(Data for this exercise Opens)

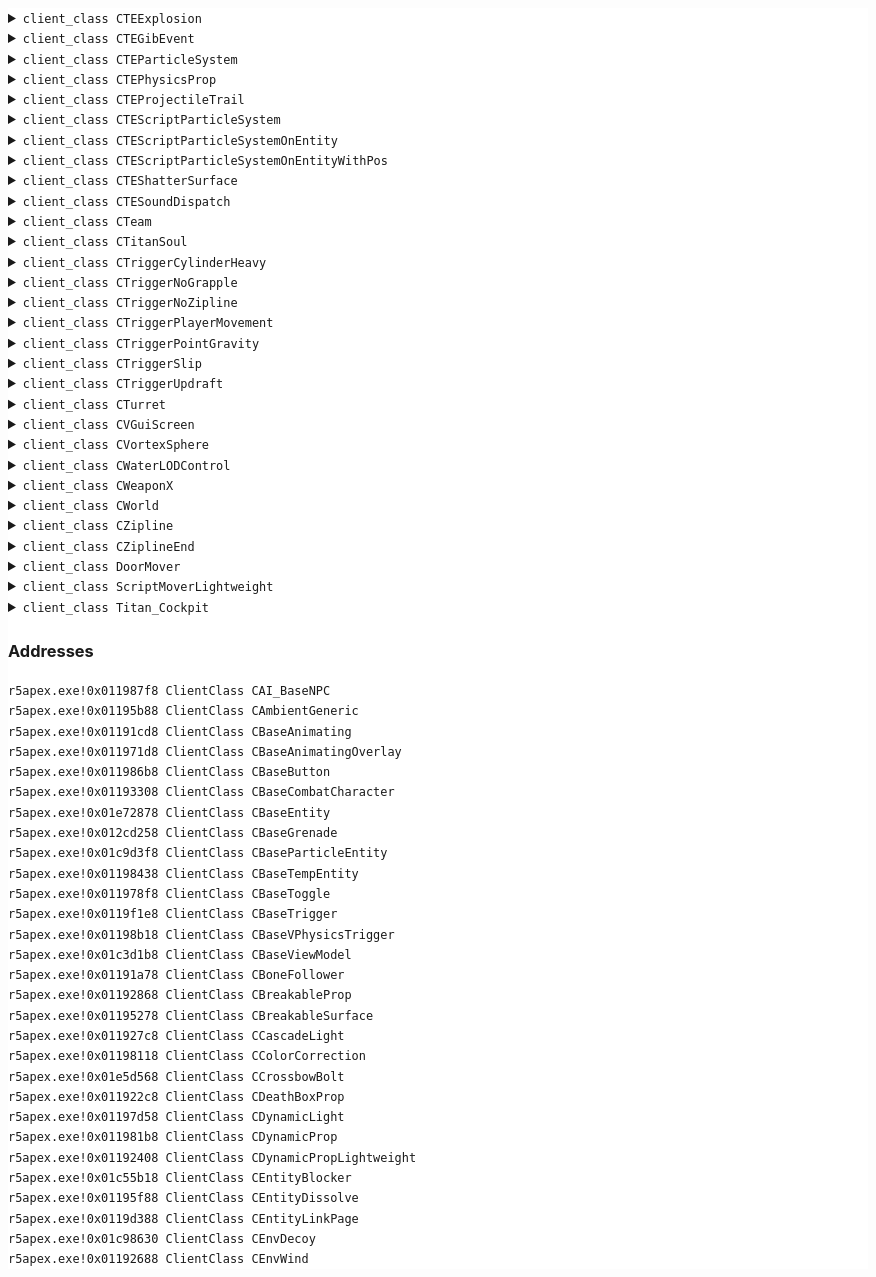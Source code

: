<details><summary><code>client_class CTEExplosion</code></summary></details>
<details><summary><code>client_class CTEGibEvent</code></summary></details>
<details><summary><code>client_class CTEParticleSystem</code></summary></details>
<details><summary><code>client_class CTEPhysicsProp</code></summary></details>
<details><summary><code>client_class CTEProjectileTrail</code></summary></details>
<details><summary><code>client_class CTEScriptParticleSystem</code></summary></details>
<details><summary><code>client_class CTEScriptParticleSystemOnEntity</code></summary></details>
<details><summary><code>client_class CTEScriptParticleSystemOnEntityWithPos</code></summary></details>
<details><summary><code>client_class CTEShatterSurface</code></summary></details>
<details><summary><code>client_class CTESoundDispatch</code></summary></details>
<details><summary><code>client_class CTeam</code></summary></details>
<details><summary><code>client_class CTitanSoul</code></summary></details>
<details><summary><code>client_class CTriggerCylinderHeavy</code></summary></details>
<details><summary><code>client_class CTriggerNoGrapple</code></summary></details>
<details><summary><code>client_class CTriggerNoZipline</code></summary></details>
<details><summary><code>client_class CTriggerPlayerMovement</code></summary></details>
<details><summary><code>client_class CTriggerPointGravity</code></summary></details>
<details><summary><code>client_class CTriggerSlip</code></summary></details>
<details><summary><code>client_class CTriggerUpdraft</code></summary></details>
<details><summary><code>client_class CTurret</code></summary></details>
<details><summary><code>client_class CVGuiScreen</code></summary></details>
<details><summary><code>client_class CVortexSphere</code></summary></details>
<details><summary><code>client_class CWaterLODControl</code></summary></details>
<details><summary><code>client_class CWeaponX</code></summary></details>
<details><summary><code>client_class CWorld</code></summary></details>
<details><summary><code>client_class CZipline</code></summary></details>
<details><summary><code>client_class CZiplineEnd</code></summary></details>
<details><summary><code>client_class DoorMover</code></summary></details>
<details><summary><code>client_class ScriptMoverLightweight</code></summary></details>
<details><summary><code>client_class Titan_Cockpit</code></summary></details>

### Addresses

```
r5apex.exe!0x011987f8 ClientClass CAI_BaseNPC
r5apex.exe!0x01195b88 ClientClass CAmbientGeneric
r5apex.exe!0x01191cd8 ClientClass CBaseAnimating
r5apex.exe!0x011971d8 ClientClass CBaseAnimatingOverlay
r5apex.exe!0x011986b8 ClientClass CBaseButton
r5apex.exe!0x01193308 ClientClass CBaseCombatCharacter
r5apex.exe!0x01e72878 ClientClass CBaseEntity
r5apex.exe!0x012cd258 ClientClass CBaseGrenade
r5apex.exe!0x01c9d3f8 ClientClass CBaseParticleEntity
r5apex.exe!0x01198438 ClientClass CBaseTempEntity
r5apex.exe!0x011978f8 ClientClass CBaseToggle
r5apex.exe!0x0119f1e8 ClientClass CBaseTrigger
r5apex.exe!0x01198b18 ClientClass CBaseVPhysicsTrigger
r5apex.exe!0x01c3d1b8 ClientClass CBaseViewModel
r5apex.exe!0x01191a78 ClientClass CBoneFollower
r5apex.exe!0x01192868 ClientClass CBreakableProp
r5apex.exe!0x01195278 ClientClass CBreakableSurface
r5apex.exe!0x011927c8 ClientClass CCascadeLight
r5apex.exe!0x01198118 ClientClass CColorCorrection
r5apex.exe!0x01e5d568 ClientClass CCrossbowBolt
r5apex.exe!0x011922c8 ClientClass CDeathBoxProp
r5apex.exe!0x01197d58 ClientClass CDynamicLight
r5apex.exe!0x011981b8 ClientClass CDynamicProp
r5apex.exe!0x01192408 ClientClass CDynamicPropLightweight
r5apex.exe!0x01c55b18 ClientClass CEntityBlocker
r5apex.exe!0x01195f88 ClientClass CEntityDissolve
r5apex.exe!0x0119d388 ClientClass CEntityLinkPage
r5apex.exe!0x01c98630 ClientClass CEnvDecoy
r5apex.exe!0x01192688 ClientClass CEnvWind
```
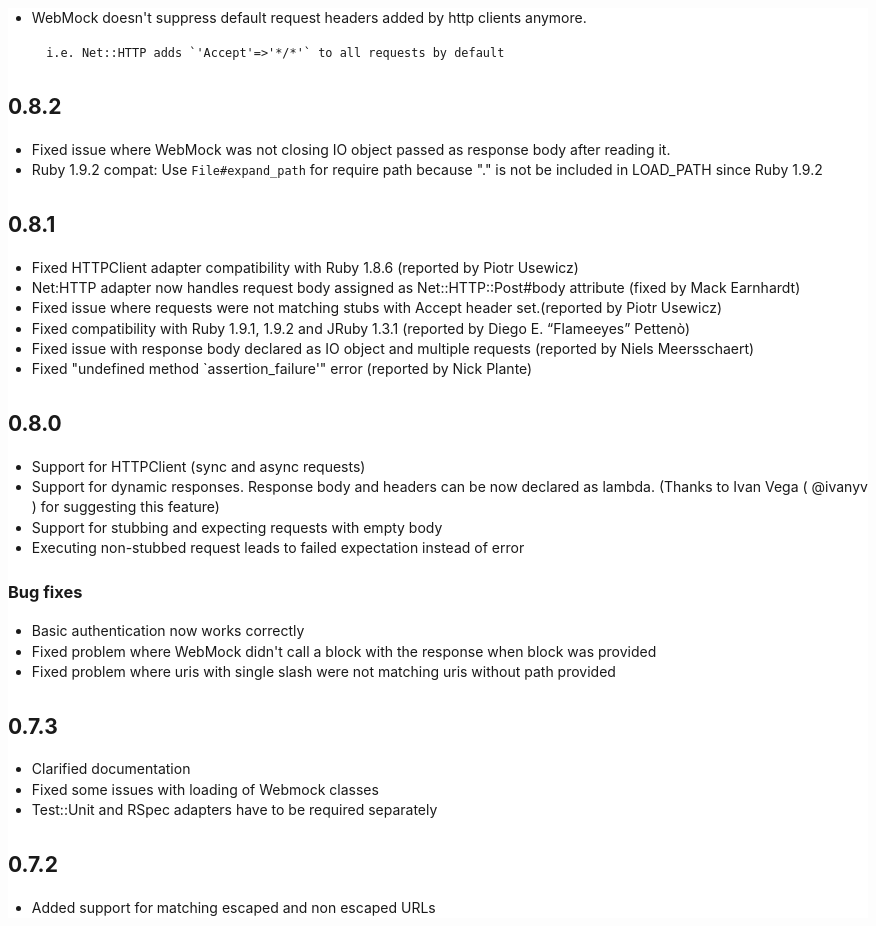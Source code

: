 * WebMock doesn't suppress default request headers added by http clients anymore.

        i.e. Net::HTTP adds `'Accept'=>'*/*'` to all requests by default



## 0.8.2

  * Fixed issue where WebMock was not closing IO object passed as response body after reading it.
  * Ruby 1.9.2 compat: Use `File#expand_path` for require path because "." is not be included in LOAD_PATH since Ruby 1.9.2


## 0.8.1

  * Fixed HTTPClient adapter compatibility with Ruby 1.8.6 (reported by Piotr Usewicz)
  * Net:HTTP adapter now handles request body assigned as Net::HTTP::Post#body attribute (fixed by Mack Earnhardt)
  * Fixed issue where requests were not matching stubs with Accept header set.(reported by Piotr Usewicz)
  * Fixed compatibility with Ruby 1.9.1, 1.9.2 and JRuby 1.3.1 (reported by Diego E. “Flameeyes” Pettenò)
  * Fixed issue with response body declared as IO object and multiple requests (reported by Niels Meersschaert)
  * Fixed "undefined method `assertion_failure'" error (reported by Nick Plante)


## 0.8.0

  * Support for HTTPClient (sync and async requests)
  * Support for dynamic responses. Response body and headers can be now declared as lambda.
        (Thanks to Ivan Vega ( @ivanyv ) for suggesting this feature)
  * Support for stubbing and expecting requests with empty body
  * Executing non-stubbed request leads to failed expectation instead of error


### Bug fixes

  * Basic authentication now works correctly
  * Fixed problem where WebMock didn't call a block with the response when block was provided
  * Fixed problem where uris with single slash were not matching uris without path provided


## 0.7.3

  * Clarified documentation
  * Fixed some issues with loading of Webmock classes
  * Test::Unit and RSpec adapters have to be required separately


## 0.7.2

  * Added support for matching escaped and non escaped URLs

(Data for this exercise Closes)

_About this task_
Reproduce the listing above exactly from the line containing "now works correctly" through its last line, with both of those lines included.

_Solved problem_
  * Basic authentication now works correctly
  * Fixed problem where WebMock didn't call a block with the response when block was provided
  * Fixed problem where uris with single slash were not matching uris without path provided


## 0.7.3

  * Clarified documentation
  * Fixed some issues with loading of Webmock classes
  * Test::Unit and RSpec adapters have to be required separately


## 0.7.2

  * Added support for matching escaped and non escaped URLs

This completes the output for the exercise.